**ABOUT THIS TASK**
Below are the records. List every line holding the word "clase".

──────

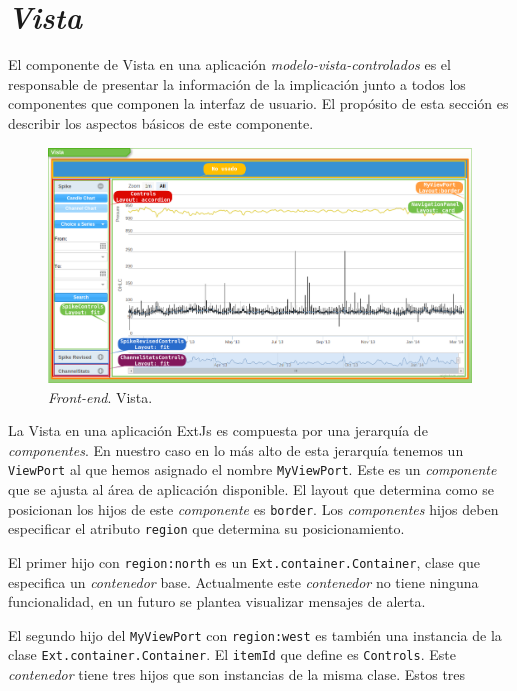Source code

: \section{\emph{Vista}}
	El componente de Vista en una aplicación \emph{modelo-vista-controlados}\cite{MVCWiki} es el responsable de presentar la información de la
	implicación junto a todos los componentes que componen la interfaz de usuario.  El propósito de esta sección es describir los aspectos básicos
	de este componente.
	\begin{figure}[h]
		\centering
		\includegraphics[keepaspectratio, width=1\textwidth]{./img/vista.png}
		\caption{\emph{Front-end}. Vista.}   
		\label{fig:vista}
	\end{figure}
	\par
	La Vista en una aplicación ExtJs es compuesta por una jerarquía de \emph{componentes}. En nuestro caso en lo más alto de esta jerarquía
	tenemos un \texttt{ViewPort} al que hemos asignado el nombre \texttt{MyViewPort}. Este es un \emph{componente} que se ajusta al área de
	aplicación disponible. El layout que determina como se posicionan los hijos de este \emph{componente} es \texttt{border}. Los
	\emph{componentes} hijos deben especificar el atributo \texttt{region} que determina su posicionamiento.
	\par
	El primer hijo con \texttt{region:north} es un \texttt{Ext.container.Container}, clase que especifica un \emph{contenedor} base. Actualmente este
	\emph{contenedor} no tiene ninguna funcionalidad, en un futuro se plantea visualizar mensajes de alerta.
	\par
	El segundo hijo del \texttt{MyViewPort} con \texttt{region:west} es también una instancia de la clase \texttt{Ext.container.Container}. El
	\texttt{itemId} que define es \texttt{Controls}. Este \emph{contenedor} tiene tres hijos que son instancias de la misma clase. Estos tres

──────

**SOLVED PROBLEM**
	El primer hijo con \texttt{region:north} es un \texttt{Ext.container.Container}, clase que especifica un \emph{contenedor} base. Actualmente este
	El segundo hijo del \texttt{MyViewPort} con \texttt{region:west} es también una instancia de la clase \texttt{Ext.container.Container}. El
	\texttt{itemId} que define es \texttt{Controls}. Este \emph{contenedor} tiene tres hijos que son instancias de la misma clase. Estos tres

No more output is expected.